What is being asked: Exact copy, no pictures: repeat the data that follows.

Task material:

================================

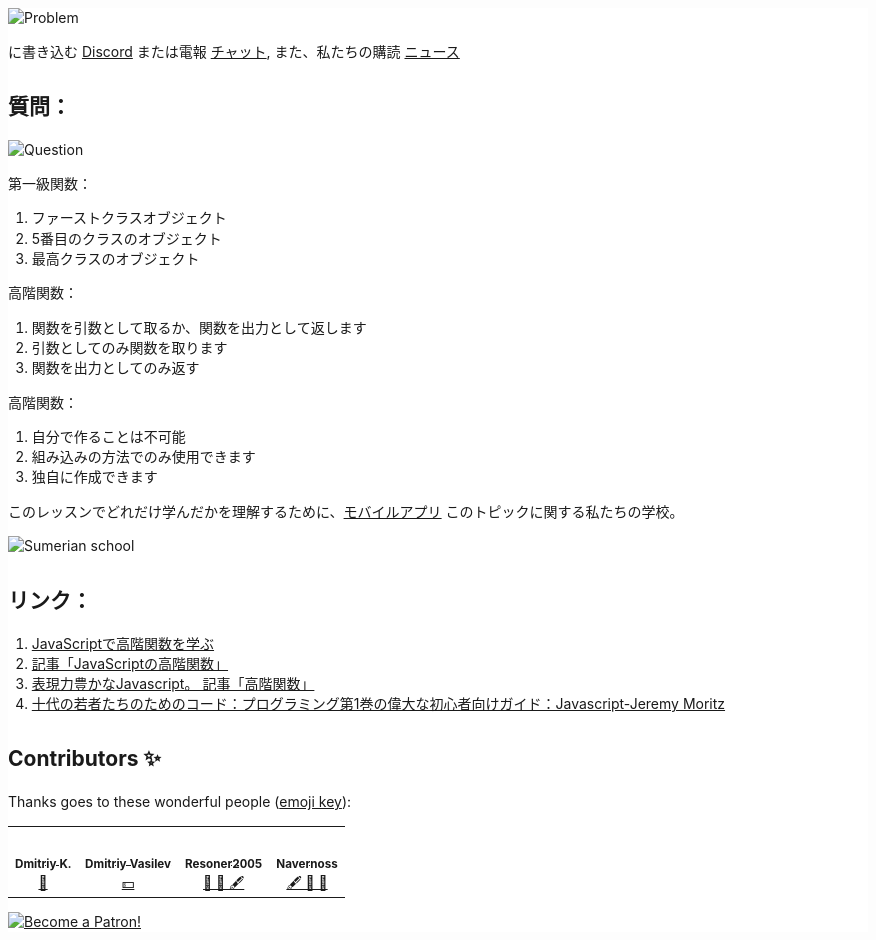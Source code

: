 ![Problem](https://media.giphy.com/media/xTiTnGeUsWOEwsGoG4/giphy.gif)

に書き込む [Discord](https://discord.gg/6GDAfXn) または電報 [チャット](https://t.me/jscampapp), また、私たちの購読 [ニュース](https://t.me/javascriptapp)

## 質問：

![Question](https://media.giphy.com/media/l0HlRnAWXxn0MhKLK/giphy.gif)

第一級関数：

1. ファーストクラスオブジェクト
2. 5番目のクラスのオブジェクト
3. 最高クラスのオブジェクト

高階関数：

1. 関数を引数として取るか、関数を出力として返します
2. 引数としてのみ関数を取ります
3. 関数を出力としてのみ返す

高階関数：

1. 自分で作ることは不可能
2. 組み込みの方法でのみ使用できます
3. 独自に作成できます

このレッスンでどれだけ学んだかを理解するために、[モバイルアプリ](http://onelink.to/njhc95) このトピックに関する私たちの学校。

![Sumerian school](/img/app.jpg)

## リンク：

1. [JavaScriptで高階関数を学ぶ](https://medium.com/nuances-of-programming/%D0%B8%D0%B7%D1%83%D1%87%D0%B0%D0%B5%D0%BC-%D1%84%D1%83%D0%BD%D0%BA%D1%86%D0%B8%D0%B8-%D0%B2%D1%8B%D1%81%D1%88%D0%B5%D0%B3%D0%BE-%D0%BF%D0%BE%D1%80%D1%8F%D0%B4%D0%BA%D0%B0-%D0%B2-javascript-c23daf53a5c0)
2. [記事「JavaScriptの高階関数」](https://habr.com/ru/post/261723/)
3. [表現力豊かなJavascript。 記事「高階関数」](https://eloquent-javascript.karmazzin.ru/chapter5)
4. [十代の若者たちのためのコード：プログラミング第1巻の偉大な初心者向けガイド：Javascript-Jeremy Moritz](https://www.amazon.com/Code-Teens-Beginners-Programming-Javascript-ebook/dp/B07FCTLVPC)

## Contributors ✨

Thanks goes to these wonderful people ([emoji key](https://allcontributors.org/docs/en/emoji-key)):




<table>
  <tr>
    <td align="center"><a href="https://github.com/KoDim-React"><img src="https://avatars1.githubusercontent.com/u/72087863?v=4?s=200" width="200px " alt=""/><br /><sub><b>Dmitriy K.</b></sub></a><br /><a href="#mentoring-KoDim-React" title="Mentoring">📖</a></td>
    <td align="center"><a href="https://fullstackserverless.github.io/"><img src="https://avatars0.githubusercontent.com/u/6774813?v=4?s=200" width="200px " alt=""/><br /><sub><b>Dmitriy Vasilev</b></sub></a><br /><a href="#financial-gHashTag" title="Financial">💵</a></td>
    <td align="center"><a href="https://github.com/Resoner2005"><img src="https://avatars1.githubusercontent.com/u/75675814?v=4?s=200" width="200px;" alt=""/><br /><sub><b>Resoner2005</b></sub></a><br /><a href="https://github.com/gHashTag/react-native-village/issues?q=author%3AResoner2005" title="Bug reports">🐛 🎨 🖋</a></td>
    <td align="center"><a href="https://github.com/Navernoss"><img src="https://avatars0.githubusercontent.com/u/75784137?v=4?s=200" width="200px;" alt=""/><br /><sub><b>Navernoss</b></sub></a><br /><a href="#content-Navernoss" title="Content">🖋 🐛 🎨 </a></td>
  </tr>
</table>






[![Become a Patron!](/img/logo/patreon.jpg)](https://www.patreon.com/bePatron?u=31769291)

================================

Result below:
Source code

: ![Problem](https://media.giphy.com/media/xTiTnGeUsWOEwsGoG4/giphy.gif)

に書き込む [Discord](https://discord.gg/6GDAfXn) または電報 [チャット](https://t.me/jscampapp), また、私たちの購読 [ニュース](https://t.me/javascriptapp)

## 質問：

![Question](https://media.giphy.com/media/l0HlRnAWXxn0MhKLK/giphy.gif)

第一級関数：

1. ファーストクラスオブジェクト
2. 5番目のクラスのオブジェクト
3. 最高クラスのオブジェクト

高階関数：

1. 関数を引数として取るか、関数を出力として返します
2. 引数としてのみ関数を取ります
3. 関数を出力としてのみ返す

高階関数：

1. 自分で作ることは不可能
2. 組み込みの方法でのみ使用できます
3. 独自に作成できます

このレッスンでどれだけ学んだかを理解するために、[モバイルアプリ](http://onelink.to/njhc95) このトピックに関する私たちの学校。

![Sumerian school](/img/app.jpg)

## リンク：

1. [JavaScriptで高階関数を学ぶ](https://medium.com/nuances-of-programming/%D0%B8%D0%B7%D1%83%D1%87%D0%B0%D0%B5%D0%BC-%D1%84%D1%83%D0%BD%D0%BA%D1%86%D0%B8%D0%B8-%D0%B2%D1%8B%D1%81%D1%88%D0%B5%D0%B3%D0%BE-%D0%BF%D0%BE%D1%80%D1%8F%D0%B4%D0%BA%D0%B0-%D0%B2-javascript-c23daf53a5c0)
2. [記事「JavaScriptの高階関数」](https://habr.com/ru/post/261723/)
3. [表現力豊かなJavascript。 記事「高階関数」](https://eloquent-javascript.karmazzin.ru/chapter5)
4. [十代の若者たちのためのコード：プログラミング第1巻の偉大な初心者向けガイド：Javascript-Jeremy Moritz](https://www.amazon.com/Code-Teens-Beginners-Programming-Javascript-ebook/dp/B07FCTLVPC)

## Contributors ✨

Thanks goes to these wonderful people ([emoji key](https://allcontributors.org/docs/en/emoji-key)):




<table>
  <tr>
    <td align="center"><a href="https://github.com/KoDim-React"><img src="https://avatars1.githubusercontent.com/u/72087863?v=4?s=200" width="200px " alt=""/><br /><sub><b>Dmitriy K.</b></sub></a><br /><a href="#mentoring-KoDim-React" title="Mentoring">📖</a></td>
    <td align="center"><a href="https://fullstackserverless.github.io/"><img src="https://avatars0.githubusercontent.com/u/6774813?v=4?s=200" width="200px " alt=""/><br /><sub><b>Dmitriy Vasilev</b></sub></a><br /><a href="#financial-gHashTag" title="Financial">💵</a></td>
    <td align="center"><a href="https://github.com/Resoner2005"><img src="https://avatars1.githubusercontent.com/u/75675814?v=4?s=200" width="200px;" alt=""/><br /><sub><b>Resoner2005</b></sub></a><br /><a href="https://github.com/gHashTag/react-native-village/issues?q=author%3AResoner2005" title="Bug reports">🐛 🎨 🖋</a></td>
    <td align="center"><a href="https://github.com/Navernoss"><img src="https://avatars0.githubusercontent.com/u/75784137?v=4?s=200" width="200px;" alt=""/><br /><sub><b>Navernoss</b></sub></a><br /><a href="#content-Navernoss" title="Content">🖋 🐛 🎨 </a></td>
  </tr>
</table>






[![Become a Patron!](/img/logo/patreon.jpg)](https://www.patreon.com/bePatron?u=31769291)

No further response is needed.